Quand la police de l'Ohio arrête l'auteur présumé de trois, voire quatre viols de jeunes femmes, elle croit tenir un cas facile : les victimes reconnaissent formellement le coupable, et celui-ci possède chez lui la totalité de ce qui leur a été volé. Pourtant, ce dernier nie farouchement. Ou bien il reconnaît les vols, mais pas les viols. Son étrange comportement amène ses avocats commis d'office à demander une expertise psychiatrique. Et c'est ainsi que tout commence…
On découvre que William Stanley Milligan possède ce que l'on appelle une personnalité multiple, une affection psychologique très rare qui fait de lui un être littéralement « éclaté » en plusieurs personnes différentes qui tour à tour habitent son corps. Il y a là Arthur, un Londonien raffiné, cultivé, plutôt méprisant, et puis Ragen, un Yougoslave brutal d'une force prodigieuse, expert en armes à feu. Et bien d’autres. En tout, vingt-quatre personnalités d'âge, de caractère, et même de sexe différents.
L'affaire Billy Milligan a fait la une des journaux américains, fascinés par ce cas et par la lutte qu’ont menée les psychiatres et Billy lui-même pour essayer de « fusionner » en un seul individu ses 24 personnalités. Quant au livre, construit comme un véritable drame shakespearien, il est le résultat de mois et de mois de rencontres et d'entretiens entre Daniel Keyes et… Ragen, Arthur, Allen et les autres. Une lecture absolument fascinante, bientôt adaptée au cinéma par Joel Schumacher (Chute libre, Phone Game.)
"... un thriller psychologique absolument fascinant" Publishers Weekly


 

 

Mon avis :
Dans les années 70, dans l'Ohio des femmes sont enlevées et violées. Billy Milligan est arrêté mais il nie, contre toute évidence. On finit par découvrir qu'il possède une personnalité multiple. En tout vingt-quatre personnalités d'âges, de nationalités, de caractères, et même de sexes différents habitent cet homme, toutes à l'insu de Billy.
C'est terriblement angoissant et je pense que si c'était un roman ça le serait moins. le fait que cet homme existe, que d'autres comme lui existent, c'est terrifiant. Au tout début du livre je me suis demandé si on pouvait guérir de ça, en espérant que je le saurai à la fin.
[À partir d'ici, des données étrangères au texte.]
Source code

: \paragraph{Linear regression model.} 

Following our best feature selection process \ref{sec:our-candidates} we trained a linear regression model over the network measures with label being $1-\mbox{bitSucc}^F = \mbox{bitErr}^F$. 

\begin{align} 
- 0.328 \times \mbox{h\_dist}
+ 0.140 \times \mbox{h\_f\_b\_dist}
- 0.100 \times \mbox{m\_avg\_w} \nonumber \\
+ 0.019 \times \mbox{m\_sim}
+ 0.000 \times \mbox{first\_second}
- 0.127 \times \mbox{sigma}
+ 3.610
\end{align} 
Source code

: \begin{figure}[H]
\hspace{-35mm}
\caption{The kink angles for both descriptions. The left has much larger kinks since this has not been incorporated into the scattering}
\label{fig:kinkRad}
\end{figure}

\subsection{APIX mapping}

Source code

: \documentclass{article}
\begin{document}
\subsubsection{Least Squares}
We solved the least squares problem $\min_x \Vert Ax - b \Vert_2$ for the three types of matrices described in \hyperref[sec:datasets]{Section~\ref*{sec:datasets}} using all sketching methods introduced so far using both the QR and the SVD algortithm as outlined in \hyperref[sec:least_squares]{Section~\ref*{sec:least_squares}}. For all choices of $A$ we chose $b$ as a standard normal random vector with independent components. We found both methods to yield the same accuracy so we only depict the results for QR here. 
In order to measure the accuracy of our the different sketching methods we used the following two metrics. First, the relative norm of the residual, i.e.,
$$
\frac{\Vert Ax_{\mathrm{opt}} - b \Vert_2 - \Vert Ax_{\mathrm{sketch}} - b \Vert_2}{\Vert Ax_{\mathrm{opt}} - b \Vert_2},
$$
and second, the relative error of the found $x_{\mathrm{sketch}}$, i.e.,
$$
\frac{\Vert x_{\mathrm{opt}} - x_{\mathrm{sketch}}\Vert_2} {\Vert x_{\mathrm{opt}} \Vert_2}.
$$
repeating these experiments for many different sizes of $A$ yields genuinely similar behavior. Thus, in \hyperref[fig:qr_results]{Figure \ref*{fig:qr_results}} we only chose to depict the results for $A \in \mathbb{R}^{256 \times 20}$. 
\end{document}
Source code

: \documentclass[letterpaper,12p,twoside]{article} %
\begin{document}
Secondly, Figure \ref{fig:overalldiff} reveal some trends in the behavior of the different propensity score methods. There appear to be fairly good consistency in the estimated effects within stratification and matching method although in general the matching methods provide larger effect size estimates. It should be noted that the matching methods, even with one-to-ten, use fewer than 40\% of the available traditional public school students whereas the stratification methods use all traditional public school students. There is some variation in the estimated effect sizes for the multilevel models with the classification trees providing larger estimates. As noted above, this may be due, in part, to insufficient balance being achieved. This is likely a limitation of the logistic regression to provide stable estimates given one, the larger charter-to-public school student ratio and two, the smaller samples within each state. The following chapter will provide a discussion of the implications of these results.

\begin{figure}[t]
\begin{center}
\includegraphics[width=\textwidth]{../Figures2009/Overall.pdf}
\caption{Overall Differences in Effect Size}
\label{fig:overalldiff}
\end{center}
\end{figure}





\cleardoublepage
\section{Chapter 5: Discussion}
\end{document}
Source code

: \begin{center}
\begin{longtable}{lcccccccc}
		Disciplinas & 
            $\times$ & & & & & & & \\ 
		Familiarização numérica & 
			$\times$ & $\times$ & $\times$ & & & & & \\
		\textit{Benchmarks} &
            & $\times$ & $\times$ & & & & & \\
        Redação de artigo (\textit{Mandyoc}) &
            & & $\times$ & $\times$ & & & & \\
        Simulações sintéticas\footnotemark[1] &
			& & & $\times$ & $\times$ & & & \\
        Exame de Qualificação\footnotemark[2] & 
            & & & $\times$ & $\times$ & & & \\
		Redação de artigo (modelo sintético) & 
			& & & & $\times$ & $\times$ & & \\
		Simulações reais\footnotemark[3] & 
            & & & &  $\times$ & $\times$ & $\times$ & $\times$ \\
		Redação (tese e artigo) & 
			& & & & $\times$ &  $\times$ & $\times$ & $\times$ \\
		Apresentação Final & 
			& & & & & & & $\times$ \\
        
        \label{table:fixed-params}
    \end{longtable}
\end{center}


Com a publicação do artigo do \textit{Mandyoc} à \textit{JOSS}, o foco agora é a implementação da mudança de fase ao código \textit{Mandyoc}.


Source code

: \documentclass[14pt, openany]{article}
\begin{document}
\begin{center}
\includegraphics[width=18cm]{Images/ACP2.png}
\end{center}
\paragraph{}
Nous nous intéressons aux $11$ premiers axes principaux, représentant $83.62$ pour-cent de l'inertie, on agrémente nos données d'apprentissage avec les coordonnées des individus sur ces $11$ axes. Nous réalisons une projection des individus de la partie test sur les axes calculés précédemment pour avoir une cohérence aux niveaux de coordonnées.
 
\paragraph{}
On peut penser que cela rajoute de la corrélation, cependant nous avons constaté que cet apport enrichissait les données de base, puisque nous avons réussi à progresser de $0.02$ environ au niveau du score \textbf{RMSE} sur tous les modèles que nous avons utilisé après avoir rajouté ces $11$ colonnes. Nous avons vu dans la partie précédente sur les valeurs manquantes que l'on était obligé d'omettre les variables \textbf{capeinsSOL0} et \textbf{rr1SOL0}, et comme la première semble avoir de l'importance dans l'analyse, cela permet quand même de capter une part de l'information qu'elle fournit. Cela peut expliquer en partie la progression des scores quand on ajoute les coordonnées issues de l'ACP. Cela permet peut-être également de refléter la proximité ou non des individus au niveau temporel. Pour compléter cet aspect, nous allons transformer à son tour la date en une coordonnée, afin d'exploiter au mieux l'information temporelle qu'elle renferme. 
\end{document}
Tantôt tremblant et le regard dans le vide, tantôt sûr de lui, d'un moment à l'autre, toujours après une sorte de transe, les enquêteurs se retrouvent devant une personne totalement différente de l'instant d'avant. Dorothy Turner, la psychologue, va soudain se trouver devant ce cas incroyable extrêmement déstabilisant. C'est réellement un choc de découvrir qu'elle parle successivement à David puis à Arthur, Christopher, Tommy, Ragen, Allen, Danny, Christine et tous les autres... car Billy dort mais pas les autres.

En réalité Billy est une victime. Il a subi de la maltraitance et s'est réfugié à l'intérieur de lui-même. Tous les autres habitants de son cerveau ont une fonction précise, tous ont pour but de le protéger. C'est fascinant. Et donc, en plus de nous exposer sous toutes les facettes cet incroyable cas on comprend rapidement qu'il est la conséquence de la violence extrême de certains adultes. Ou plutôt la multiplicité des personnes qui l'habitent résulte des sévices qu'il a subi, bien qu'il y ait eu à l'origine, avant même les agressions, quelque chose d'étrange dans la personnalité de Billy, comme une prédisposition.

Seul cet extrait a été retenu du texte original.